AXS.com
- Company type: Primary ticket outlet
- Industry: Entertainment
- Founded: 2011
- Headquarters: Los Angeles, California
- Area served: United States, United Kingdom, Sweden, Japan, Australia
- Products: Ticket Sales Ticketing Technology Event/Venue Marketing
- Owner: Anschutz Entertainment Group (AEG)
- Number of employees: Full-time: Part-time:
- Website: axs.com

= AXS (company) =

Ticketing company

AXS (pronounced access) is an American ticket outlet for sports and entertainment events, founded in 2011 and owned by Anschutz Entertainment Group (AEG), the world's second largest entertainment promoter behind Live Nation Entertainment. AEG operate venues globally, as well as promote events under their AEG Presents banner, meaning these venues and promoted events typically use AXS as their primary ticket outlet.

== Background ==

The initial AXS deployment was August 2011 and venues and services have been added in a phased roll out. As of August 2013, AXS was the exclusive or primary ticket provider for over 30 US venues and nine UK venues. The first Crypto.com Arena concert available only through AXS was Beyoncé in 2013. Although the NBA's Los Angeles Lakers still use Ticketmaster primarily for the majority of tickets, the premium sections in the arena use AXS for Laker games. The Los Angeles Kings of the NHL use AXS for all ticket types, including parking at the arena.
The white-label technology Outbox developed enables AEG to sell tickets under either the AXS brand name or under local venue name brands, which have considerable local support, while providing centralized CRM services for either approach.

It was developed and is operated by Anschutz Entertainment Group (AEG) in partnership with Outbox Technology. In September 2019, AEG bought out Outbox's partnership and AXS is now a wholly owned subsidiary of AEG.

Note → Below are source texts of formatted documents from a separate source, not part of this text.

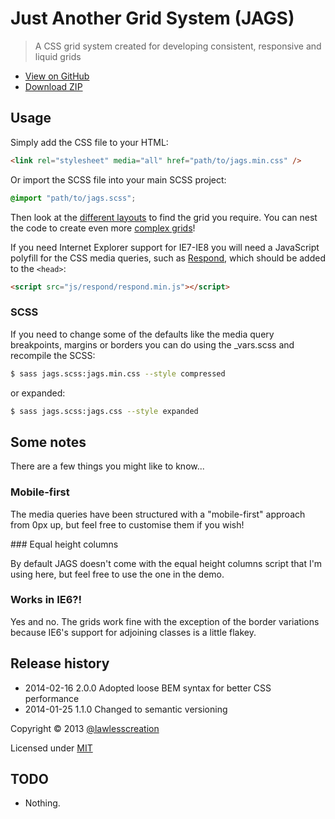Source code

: # Just Another Grid System (JAGS)

> A CSS grid system created for developing consistent, responsive and liquid grids

 - [View on GitHub](https://github.com/lawlesscreation/just-another-grid-system)
 - [Download ZIP](https://github.com/lawlesscreation/just-another-grid-system/archive/master.zip)


## Usage

Simply add the CSS file to your HTML:

```html
<link rel="stylesheet" media="all" href="path/to/jags.min.css" />
```

Or import the SCSS file into your main SCSS project:

```scss
@import "path/to/jags.scss";
```

Then look at the [different layouts](http://lawlesscreation.github.io/just-another-grid-system/gh-pages/layouts.html) to find the grid you require. You can nest the code to create even more [complex grids](http://lawlesscreation.github.io/just-another-grid-system/gh-pages/extreme-testing.html)!

If you need Internet Explorer support for IE7-IE8 you will need a JavaScript polyfill for the CSS media queries, such as [Respond](https://github.com/scottjehl/Respond), which should be added to the `<head>`:

```html
<script src="js/respond/respond.min.js"></script>
```

### SCSS

If you need to change some of the defaults like the media query breakpoints, margins or borders you can do using the _vars.scss and recompile the SCSS:

```bash
$ sass jags.scss:jags.min.css --style compressed
```

or expanded:

```bash
$ sass jags.scss:jags.css --style expanded
```

## Some notes
There are a few things you might like to know...

### Mobile-first

The media queries have been structured with a "mobile-first" approach from 0px up, but feel free to customise them if you wish!

### Equal height columns

By default JAGS doesn't come with the equal height columns script that I'm using here, but feel free to use the one in the demo.

### Works in IE6?!

Yes and no. The grids work fine with the exception of the border variations because IE6's support for adjoining classes is a little flakey.


## Release history

 - 2014-02-16 2.0.0 Adopted loose BEM syntax for better CSS performance
 - 2014-01-25 1.1.0 Changed to semantic versioning

Copyright &copy; 2013 [@lawlesscreation](http://twitter.com/lawlesscreation)

Licensed under [MIT](http://opensource.org/licenses/mit-license.php)


## TODO

 - Nothing.
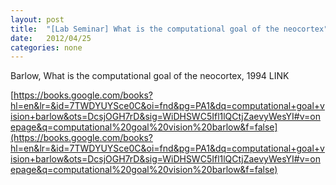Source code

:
 ```yaml
---
layout: post
title:  "[Lab Seminar] What is the computational goal of the neocortex"
date:   2012/04/25
categories: none
---
```






Barlow, What is the computational goal of the neocortex, 1994 LINK



[https://books.google.com/books?hl=en&lr=&id=7TWDYUYSce0C&oi=fnd&pg=PA1&dq=computational+goal+vision+barlow&ots=DcsjOGH7rD&sig=WiDHSWC5Ifl1lQCtjZaevyWesYI#v=onepage&q=computational%20goal%20vision%20barlow&f=false](https://books.google.com/books?hl=en&lr=&id=7TWDYUYSce0C&oi=fnd&pg=PA1&dq=computational+goal+vision+barlow&ots=DcsjOGH7rD&sig=WiDHSWC5Ifl1lQCtjZaevyWesYI#v=onepage&q=computational%20goal%20vision%20barlow&f=false)



 

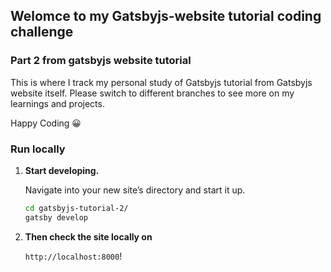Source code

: ## Welomce to my Gatsbyjs-website tutorial coding challenge

### Part 2 from gatsbyjs website tutorial

This is where I track my personal study of Gatsbyjs tutorial from Gatsbyjs website itself. Please switch to different branches to see more on my learnings and projects.

Happy Coding 😀

### Run locally

1. **Start developing.**

    Navigate into your new site’s directory and start it up.

    ```sh
    cd gatsbyjs-tutorial-2/
    gatsby develop
    ```

2. **Then check the site locally on**

    `http://localhost:8000`!
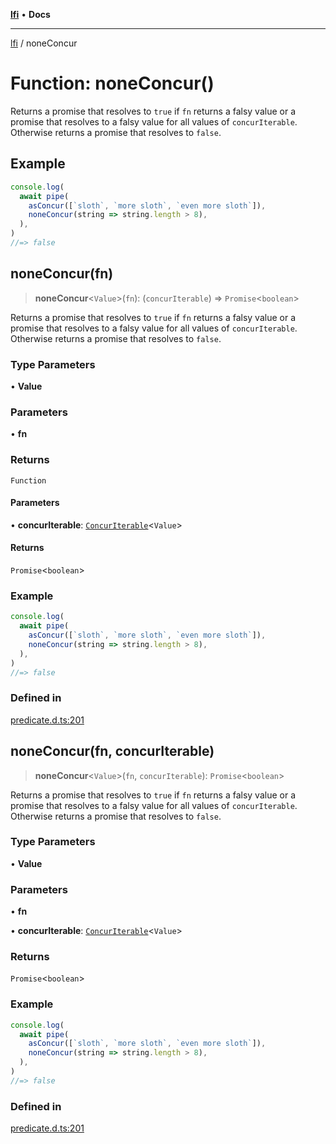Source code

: [**lfi**](../readme.md) • **Docs**

***

[lfi](../globals.md) / noneConcur

# Function: noneConcur()

Returns a promise that resolves to `true` if `fn` returns a falsy value or a
promise that resolves to a falsy value for all values of `concurIterable`.
Otherwise returns a promise that resolves to `false`.

## Example

```js
console.log(
  await pipe(
    asConcur([`sloth`, `more sloth`, `even more sloth`]),
    noneConcur(string => string.length > 8),
  ),
)
//=> false
```

## noneConcur(fn)

> **noneConcur**\<`Value`\>(`fn`): (`concurIterable`) => `Promise`\<`boolean`\>

Returns a promise that resolves to `true` if `fn` returns a falsy value or a
promise that resolves to a falsy value for all values of `concurIterable`.
Otherwise returns a promise that resolves to `false`.

### Type Parameters

• **Value**

### Parameters

• **fn**

### Returns

`Function`

#### Parameters

• **concurIterable**: [`ConcurIterable`](../type-aliases/ConcurIterable.md)\<`Value`\>

#### Returns

`Promise`\<`boolean`\>

### Example

```js
console.log(
  await pipe(
    asConcur([`sloth`, `more sloth`, `even more sloth`]),
    noneConcur(string => string.length > 8),
  ),
)
//=> false
```

### Defined in

[predicate.d.ts:201](https://github.com/TomerAberbach/lfi/blob/e98b31ea37c84de0758cf58c8fcf28193f36b533/src/operations/predicate.d.ts#L201)

## noneConcur(fn, concurIterable)

> **noneConcur**\<`Value`\>(`fn`, `concurIterable`): `Promise`\<`boolean`\>

Returns a promise that resolves to `true` if `fn` returns a falsy value or a
promise that resolves to a falsy value for all values of `concurIterable`.
Otherwise returns a promise that resolves to `false`.

### Type Parameters

• **Value**

### Parameters

• **fn**

• **concurIterable**: [`ConcurIterable`](../type-aliases/ConcurIterable.md)\<`Value`\>

### Returns

`Promise`\<`boolean`\>

### Example

```js
console.log(
  await pipe(
    asConcur([`sloth`, `more sloth`, `even more sloth`]),
    noneConcur(string => string.length > 8),
  ),
)
//=> false
```

### Defined in

[predicate.d.ts:201](https://github.com/TomerAberbach/lfi/blob/e98b31ea37c84de0758cf58c8fcf28193f36b533/src/operations/predicate.d.ts#L201)
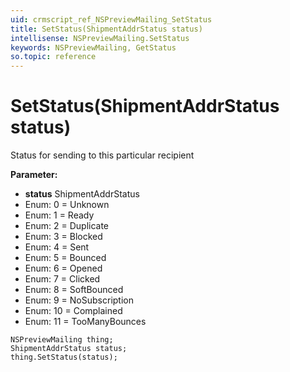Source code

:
 ```yaml
---
uid: crmscript_ref_NSPreviewMailing_SetStatus
title: SetStatus(ShipmentAddrStatus status)
intellisense: NSPreviewMailing.SetStatus
keywords: NSPreviewMailing, GetStatus
so.topic: reference
---
```


# SetStatus(ShipmentAddrStatus status)

Status for sending to this particular recipient

**Parameter:** 
* **status** ShipmentAddrStatus
* Enum: 0 = Unknown 
* Enum: 1 = Ready 
* Enum: 2 = Duplicate 
* Enum: 3 = Blocked 
* Enum: 4 = Sent 
* Enum: 5 = Bounced 
* Enum: 6 = Opened 
* Enum: 7 = Clicked 
* Enum: 8 = SoftBounced 
* Enum: 9 = NoSubscription 
* Enum: 10 = Complained 
* Enum: 11 = TooManyBounces 

```crmscript
NSPreviewMailing thing;
ShipmentAddrStatus status;
thing.SetStatus(status);
```

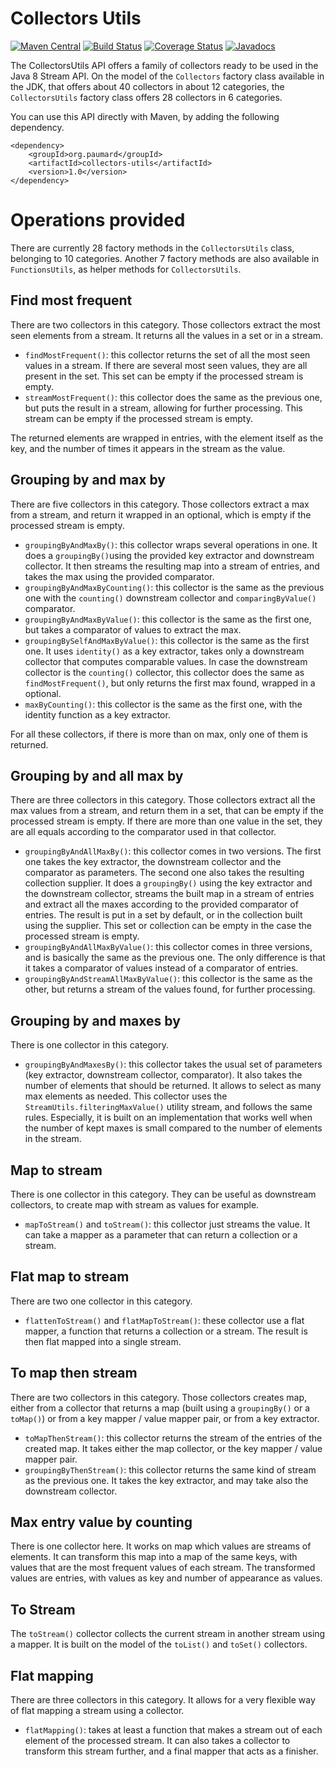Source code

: # Collectors Utils

[![Maven Central](https://maven-badges.herokuapp.com/maven-central/org.paumard/collectors-utils/badge.svg)](https://maven-badges.herokuapp.com/maven-central/org.paumard/collectors-utils)
[![Build Status](https://travis-ci.org/JosePaumard/collectors-utils.png?branch=master)](https://travis-ci.org/JosePaumard/collectors-utils) 
[![Coverage Status](https://coveralls.io/repos/github/JosePaumard/collectors-utils/badge.svg?branch=master)](https://coveralls.io/github/JosePaumard/collectors-utils?branch=master) 
[![Javadocs](http://javadoc.io/badge/org.paumard/collectors-utils.svg)](http://javadoc.io/doc/org.paumard/collectors-utils)

The CollectorsUtils API offers a family of collectors ready to be used in the Java 8 Stream API. On the model of the `Collectors` factory class available in the JDK, that offers about 40 collectors in about 12 categories, the `CollectorsUtils` factory class offers 28 collectors in 6 categories. 

You can use this API directly with Maven, by adding the following dependency.  

```
<dependency>
    <groupId>org.paumard</groupId>
    <artifactId>collectors-utils</artifactId>
    <version>1.0</version>
</dependency>
```

# Operations provided

There are currently 28 factory methods in the `CollectorsUtils` class, belonging to 10 categories. Another 7 factory methods are also available in `FunctionsUtils`, as helper methods for `CollectorsUtils`. 

## Find most frequent

There are two collectors in this category. Those collectors extract the most seen elements from a stream. It returns all the values in a set or in a stream. 
- `findMostFrequent()`: this collector returns the set of all the most seen values in a stream. If there are several most seen values, they are all present in the set. This set can be empty if the processed stream is empty.  
- `streamMostFrequent()`: this collector does the same as the previous one, but puts the result in a stream, allowing for further processing. This stream can be empty if the processed stream is empty.  

The returned elements are wrapped in entries, with the element itself as the key, and the number of times it appears in the stream as the value. 

## Grouping by and max by 

There are five collectors in this category. Those collectors extract a max from a stream, and return it wrapped in an optional, which is empty if the processed stream is empty. 
- `groupingByAndMaxBy()`: this collector wraps several operations in one. It does a `groupingBy()`using the provided key extractor and downstream collector. It then streams the resulting map into a stream of entries, and takes the max using the provided comparator. 
- `groupingByAndMaxByCounting()`: this collector is the same as the previous one with the `counting()` downstream collector and `comparingByValue()` comparator.  
- `groupingByAndMaxByValue()`: this collector is the same as the first one, but takes a comparator of values to extract the max.  
- `groupingBySelfAndMaxByValue()`: this collector is the same as the first one. It uses `identity()` as a key extractor, takes only a downstream collector that computes comparable values. In case the downstream collector is the `counting()` collector, this collector does the same as `findMostFrequent()`, but only returns the first max found, wrapped in a optional.  
- `maxByCounting()`: this collector is the same as the first one, with the identity function as a key extractor. 

For all these collectors, if there is more than on max, only one of them is returned. 

## Grouping by and all max by

There are three collectors in this category. Those collectors extract all the max values from a stream, and return them in a set, that can be empty if the processed stream is empty. If there are more than one value in the set, they are all equals according to the comparator used in that collector. 
- `groupingByAndAllMaxBy()`: this collector comes in two versions. The first one takes the key extractor, the downstream collector and the comparator as parameters. The second one also takes the resulting collection supplier. It does a `groupingBy()` using the key extractor and the downstream collector, streams the built map in a stream of entries and extract all the maxes according to the provided comparator of entries. The result is put in a set by default, or in the collection built using the supplier. This set or collection can be empty in the case the processed stream is empty.   
- `groupingByAndAllMaxByValue()`: this collector comes in three versions, and is basically the same as the previous one. The only difference is that it takes a comparator of values instead of a comparator of entries. 
- `groupingByAndStreamAllMaxByValue()`: this collector is the same as the other, but returns a stream of the values found, for further processing. 

## Grouping by and maxes by

There is one collector in this category. 
- `groupingByAndMaxesBy()`: this collector takes the usual set of parameters (key extractor, downstream collector, comparator). It also takes the number of elements that should be returned. It allows to select as many max elements as needed. This collector uses the `StreamUtils.filteringMaxValue()` utility stream, and follows the same rules. Especially, it is built on an implementation that works well when the number of kept maxes is small compared to the number of elements in the stream.  

## Map to stream
There is one collector in this category. They can be useful as downstream collectors, to create map with stream as values for example.  
- `mapToStream()` and `toStream()`: this collector just streams the value. It can take a mapper as a parameter that can return a collection or a stream. 
 
## Flat map to stream
There are two one collector in this category. 
- `flattenToStream()` and `flatMapToStream()`: these collector use a flat mapper, a function that returns a collection or a stream. The result is then flat mapped into a single stream. 

## To map then stream
There are two collectors in this category. Those collectors creates map, either from a collector that returns a map (built using a `groupingBy()` or a `toMap()`) or from a key mapper / value mapper pair, or from a key extractor. 
- `toMapThenStream()`: this collector returns the stream of the entries of the created map. It takes either the map collector, or the key mapper / value mapper pair.   
- `groupingByThenStream()`: this collector returns the same kind of stream as the previous one. It takes the key extractor, and may take also the downstream collector. 

## Max entry value by counting
There is one collector here. It works on map which values are streams of elements. It can transform this map into a map of the same keys, with values that are the most frequent values of each stream. The transformed values are entries, with values as key and number of appearance as values. 

## To Stream
The `toStream()` collector collects the current stream in another stream using a mapper. It is built on the model of the `toList()` and `toSet()` collectors. 

## Flat mapping
There are three collectors in this category. It allows for a very flexible way of flat mapping a stream using a collector. 
- `flatMapping()`: takes at least a function that makes a stream out of each element of the processed stream. It can also takes a collector to transform this stream further, and a final mapper that acts as a finisher. 
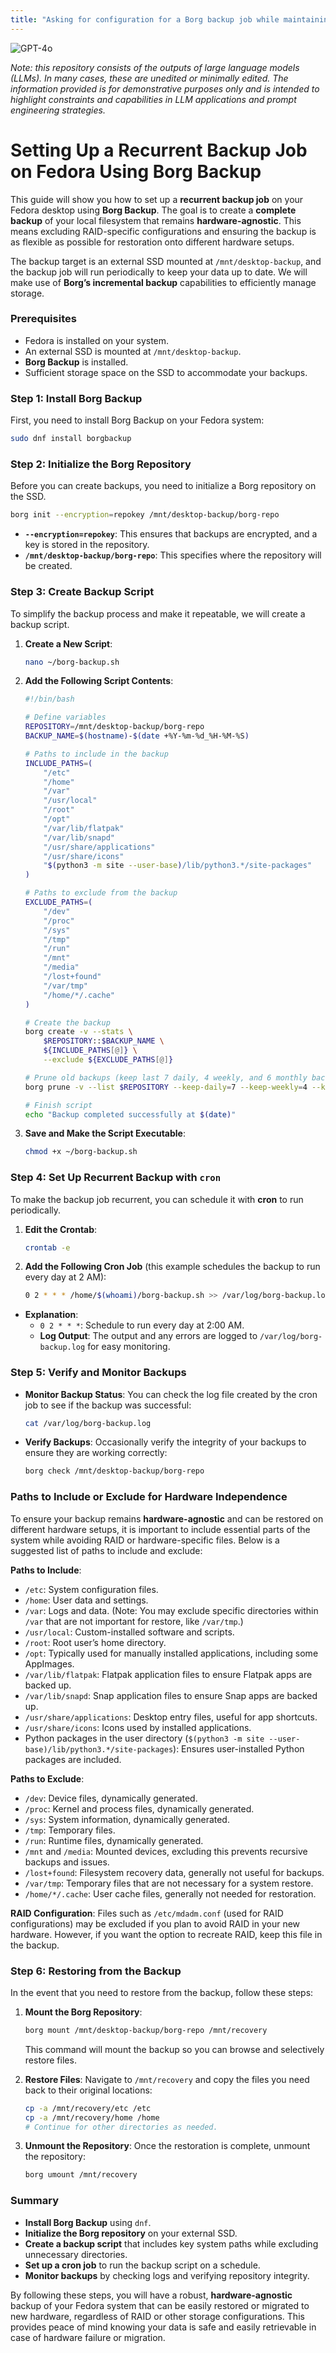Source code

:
 ```yaml
---
title: "Asking for configuration for a Borg backup job while maintaining hardware agnosticism"
---
```

![GPT-4o](https://img.shields.io/badge/GPT--4o-3333FF?style=for-the-badge&logo=openai&logoColor=white)



*Note: this repository consists of the outputs of large language models (LLMs). In many cases, these are unedited or minimally edited. The information provided is for demonstrative purposes only and is intended to highlight constraints and capabilities in LLM applications and prompt engineering strategies.*


# Setting Up a Recurrent Backup Job on Fedora Using Borg Backup

This guide will show you how to set up a **recurrent backup job** on your Fedora desktop using **Borg Backup**. The goal is to create a **complete backup** of your local filesystem that remains **hardware-agnostic**. This means excluding RAID-specific configurations and ensuring the backup is as flexible as possible for restoration onto different hardware setups.

The backup target is an external SSD mounted at `/mnt/desktop-backup`, and the backup job will run periodically to keep your data up to date. We will make use of **Borg’s incremental backup** capabilities to efficiently manage storage.

### Prerequisites
- Fedora is installed on your system.
- An external SSD is mounted at `/mnt/desktop-backup`.
- **Borg Backup** is installed.
- Sufficient storage space on the SSD to accommodate your backups.

### Step 1: Install Borg Backup
First, you need to install Borg Backup on your Fedora system:

```bash
sudo dnf install borgbackup
```

### Step 2: Initialize the Borg Repository
Before you can create backups, you need to initialize a Borg repository on the SSD.

```bash
borg init --encryption=repokey /mnt/desktop-backup/borg-repo
```

- **`--encryption=repokey`**: This ensures that backups are encrypted, and a key is stored in the repository.
- **`/mnt/desktop-backup/borg-repo`**: This specifies where the repository will be created.

### Step 3: Create Backup Script
To simplify the backup process and make it repeatable, we will create a backup script.

1. **Create a New Script**:

   ```bash
   nano ~/borg-backup.sh
   ```

2. **Add the Following Script Contents**:

   ```bash
   #!/bin/bash

   # Define variables
   REPOSITORY=/mnt/desktop-backup/borg-repo
   BACKUP_NAME=$(hostname)-$(date +%Y-%m-%d_%H-%M-%S)

   # Paths to include in the backup
   INCLUDE_PATHS=(
       "/etc"
       "/home"
       "/var"
       "/usr/local"
       "/root"
       "/opt"
       "/var/lib/flatpak"
       "/var/lib/snapd"
       "/usr/share/applications"
       "/usr/share/icons"
       "$(python3 -m site --user-base)/lib/python3.*/site-packages"
   )

   # Paths to exclude from the backup
   EXCLUDE_PATHS=(
       "/dev"
       "/proc"
       "/sys"
       "/tmp"
       "/run"
       "/mnt"
       "/media"
       "/lost+found"
       "/var/tmp"
       "/home/*/.cache"
   )

   # Create the backup
   borg create -v --stats \
       $REPOSITORY::$BACKUP_NAME \
       ${INCLUDE_PATHS[@]} \
       --exclude ${EXCLUDE_PATHS[@]}

   # Prune old backups (keep last 7 daily, 4 weekly, and 6 monthly backups)
   borg prune -v --list $REPOSITORY --keep-daily=7 --keep-weekly=4 --keep-monthly=6

   # Finish script
   echo "Backup completed successfully at $(date)"
   ```

3. **Save and Make the Script Executable**:

   ```bash
   chmod +x ~/borg-backup.sh
   ```

### Step 4: Set Up Recurrent Backup with `cron`
To make the backup job recurrent, you can schedule it with **cron** to run periodically.

1. **Edit the Crontab**:

   ```bash
   crontab -e
   ```

2. **Add the Following Cron Job** (this example schedules the backup to run every day at 2 AM):

   ```bash
   0 2 * * * /home/$(whoami)/borg-backup.sh >> /var/log/borg-backup.log 2>&1
   ```

- **Explanation**:
  - `0 2 * * *`: Schedule to run every day at 2:00 AM.
  - **Log Output**: The output and any errors are logged to `/var/log/borg-backup.log` for easy monitoring.

### Step 5: Verify and Monitor Backups
- **Monitor Backup Status**: You can check the log file created by the cron job to see if the backup was successful:
  ```bash
  cat /var/log/borg-backup.log
  ```
- **Verify Backups**: Occasionally verify the integrity of your backups to ensure they are working correctly:
  ```bash
  borg check /mnt/desktop-backup/borg-repo
  ```

### Paths to Include or Exclude for Hardware Independence
To ensure your backup remains **hardware-agnostic** and can be restored on different hardware setups, it is important to include essential parts of the system while avoiding RAID or hardware-specific files. Below is a suggested list of paths to include and exclude:

**Paths to Include**:
- `/etc`: System configuration files.
- `/home`: User data and settings.
- `/var`: Logs and data. (Note: You may exclude specific directories within `/var` that are not important for restore, like `/var/tmp`.)
- `/usr/local`: Custom-installed software and scripts.
- `/root`: Root user’s home directory.
- `/opt`: Typically used for manually installed applications, including some AppImages.
- `/var/lib/flatpak`: Flatpak application files to ensure Flatpak apps are backed up.
- `/var/lib/snapd`: Snap application files to ensure Snap apps are backed up.
- `/usr/share/applications`: Desktop entry files, useful for app shortcuts.
- `/usr/share/icons`: Icons used by installed applications.
- Python packages in the user directory (`$(python3 -m site --user-base)/lib/python3.*/site-packages`): Ensures user-installed Python packages are included.

**Paths to Exclude**:
- `/dev`: Device files, dynamically generated.
- `/proc`: Kernel and process files, dynamically generated.
- `/sys`: System information, dynamically generated.
- `/tmp`: Temporary files.
- `/run`: Runtime files, dynamically generated.
- `/mnt` and `/media`: Mounted devices, excluding this prevents recursive backups and issues.
- `/lost+found`: Filesystem recovery data, generally not useful for backups.
- `/var/tmp`: Temporary files that are not necessary for a system restore.
- `/home/*/.cache`: User cache files, generally not needed for restoration.

**RAID Configuration**: Files such as `/etc/mdadm.conf` (used for RAID configurations) may be excluded if you plan to avoid RAID in your new hardware. However, if you want the option to recreate RAID, keep this file in the backup.

### Step 6: Restoring from the Backup
In the event that you need to restore from the backup, follow these steps:

1. **Mount the Borg Repository**:
   ```bash
   borg mount /mnt/desktop-backup/borg-repo /mnt/recovery
   ```
   This command will mount the backup so you can browse and selectively restore files.

2. **Restore Files**:
   Navigate to `/mnt/recovery` and copy the files you need back to their original locations:
   ```bash
   cp -a /mnt/recovery/etc /etc
   cp -a /mnt/recovery/home /home
   # Continue for other directories as needed.
   ```

3. **Unmount the Repository**:
   Once the restoration is complete, unmount the repository:
   ```bash
   borg umount /mnt/recovery
   ```

### Summary
- **Install Borg Backup** using `dnf`.
- **Initialize the Borg repository** on your external SSD.
- **Create a backup script** that includes key system paths while excluding unnecessary directories.
- **Set up a cron job** to run the backup script on a schedule.
- **Monitor backups** by checking logs and verifying repository integrity.

By following these steps, you will have a robust, **hardware-agnostic** backup of your Fedora system that can be easily restored or migrated to new hardware, regardless of RAID or other storage configurations. This provides peace of mind knowing your data is safe and easily retrievable in case of hardware failure or migration.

In January 2014, AEG announced that AXS had purchased Examiner.com, a user-generated news site, in order to leverage the site's entertainment content. In 2015, AXS merged with the paperless ticketing system Veritix. The combined entity then generated more than $2 billion in annual transactions.

== Outbox technology ==
AEG's partner for eight years, Outbox, developed of the white-label ticket selling technology. Founded in 2005 by husband and wife Jean-Francoys Brousseau and Constance Raymond, Outbox also counted the Cirque du Soleil among its shareholders. After gaining experience with its technology worldwide, in 2011 Outbox created a partnership with AEG, and AXS was born. Their ticket selling system allows all live entertainment venues to control their inventory, pricing, and consumer data without third-party involvement. In 2019, Outbox sold its stake in AXS to AEG.

== Innovations ==

=== Fair AXS ===

AXS aims to block large-volume, automated purchases by computer programs used by ticket resellers by using a "waiting room" facility on a separate server. Users log their personal details and purchase information prior to tickets going on sale and are screened for multiple purchases.

=== AXS Invite ===

AXS selectively offers an add-on feature, AXS Invite, which lets ticket purchasers reserve adjacent seats for friends, who have up to 48 hours to decide on receiving email or social-media notification. Invite is not available when tickets are initially sold, is only available at some venues, and is unlikely to help at oversubscribed shows. AXS acknowledges that the feature is "really about finding a way to sell more tickets", while enhancing customer convenience.

== Partnerships ==

=== Carbonhouse ===

Carbonhouse, a web design agency with over 400 clients worldwide, was acquired by AEG. This will allow integration of additional features into the AXS ticketing platform.

=== StubHub ===

AEG had a partnership with StubHub, a secondary ticketing service, to place tickets from StubHub in AXS ticket listings. This Partnership ended in 2018 when AXS Mobile ID technology and the “FanSight” purchase experience technology will be integrated in 30 of AEG's U.S. venues.